[Dataset entries]
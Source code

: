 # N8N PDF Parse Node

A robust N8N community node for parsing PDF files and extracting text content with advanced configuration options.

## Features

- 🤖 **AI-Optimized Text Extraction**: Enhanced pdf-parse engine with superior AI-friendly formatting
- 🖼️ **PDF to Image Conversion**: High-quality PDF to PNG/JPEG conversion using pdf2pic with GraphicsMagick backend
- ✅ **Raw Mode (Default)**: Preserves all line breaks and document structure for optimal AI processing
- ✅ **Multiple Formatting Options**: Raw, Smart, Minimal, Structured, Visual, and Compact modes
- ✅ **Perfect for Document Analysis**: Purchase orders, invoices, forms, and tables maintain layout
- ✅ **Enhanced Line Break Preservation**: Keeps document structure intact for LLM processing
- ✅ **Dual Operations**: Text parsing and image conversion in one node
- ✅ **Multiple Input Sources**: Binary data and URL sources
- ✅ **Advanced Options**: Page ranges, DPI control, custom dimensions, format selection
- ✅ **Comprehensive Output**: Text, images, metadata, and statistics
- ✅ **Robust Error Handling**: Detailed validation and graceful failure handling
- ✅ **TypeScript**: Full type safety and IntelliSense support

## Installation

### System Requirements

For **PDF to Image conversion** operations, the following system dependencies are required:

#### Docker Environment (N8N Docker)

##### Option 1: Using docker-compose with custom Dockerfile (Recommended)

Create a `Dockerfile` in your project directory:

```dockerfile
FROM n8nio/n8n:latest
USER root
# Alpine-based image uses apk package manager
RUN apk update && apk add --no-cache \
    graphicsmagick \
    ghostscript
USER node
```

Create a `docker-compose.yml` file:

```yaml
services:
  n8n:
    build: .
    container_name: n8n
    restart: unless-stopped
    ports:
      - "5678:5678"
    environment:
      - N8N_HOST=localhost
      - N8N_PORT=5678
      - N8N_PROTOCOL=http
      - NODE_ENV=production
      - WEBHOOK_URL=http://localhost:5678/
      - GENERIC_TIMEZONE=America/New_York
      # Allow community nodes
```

## About this task:
Each entry needs to be copied out exactly as written.

## Task response:
Source code

: # N8N PDF Parse Node

A robust N8N community node for parsing PDF files and extracting text content with advanced configuration options.

## Features

- 🤖 **AI-Optimized Text Extraction**: Enhanced pdf-parse engine with superior AI-friendly formatting
- 🖼️ **PDF to Image Conversion**: High-quality PDF to PNG/JPEG conversion using pdf2pic with GraphicsMagick backend
- ✅ **Raw Mode (Default)**: Preserves all line breaks and document structure for optimal AI processing
- ✅ **Multiple Formatting Options**: Raw, Smart, Minimal, Structured, Visual, and Compact modes
- ✅ **Perfect for Document Analysis**: Purchase orders, invoices, forms, and tables maintain layout
- ✅ **Enhanced Line Break Preservation**: Keeps document structure intact for LLM processing
- ✅ **Dual Operations**: Text parsing and image conversion in one node
- ✅ **Multiple Input Sources**: Binary data and URL sources
- ✅ **Advanced Options**: Page ranges, DPI control, custom dimensions, format selection
- ✅ **Comprehensive Output**: Text, images, metadata, and statistics
- ✅ **Robust Error Handling**: Detailed validation and graceful failure handling
- ✅ **TypeScript**: Full type safety and IntelliSense support

## Installation

### System Requirements

For **PDF to Image conversion** operations, the following system dependencies are required:

#### Docker Environment (N8N Docker)

##### Option 1: Using docker-compose with custom Dockerfile (Recommended)

Create a `Dockerfile` in your project directory:

```dockerfile
FROM n8nio/n8n:latest
USER root
# Alpine-based image uses apk package manager
RUN apk update && apk add --no-cache \
    graphicsmagick \
    ghostscript
USER node
```

Create a `docker-compose.yml` file:

```yaml
services:
  n8n:
    build: .
    container_name: n8n
    restart: unless-stopped
    ports:
      - "5678:5678"
    environment:
      - N8N_HOST=localhost
      - N8N_PORT=5678
      - N8N_PROTOCOL=http
      - NODE_ENV=production
      - WEBHOOK_URL=http://localhost:5678/
      - GENERIC_TIMEZONE=America/New_York
      # Allow community nodes
```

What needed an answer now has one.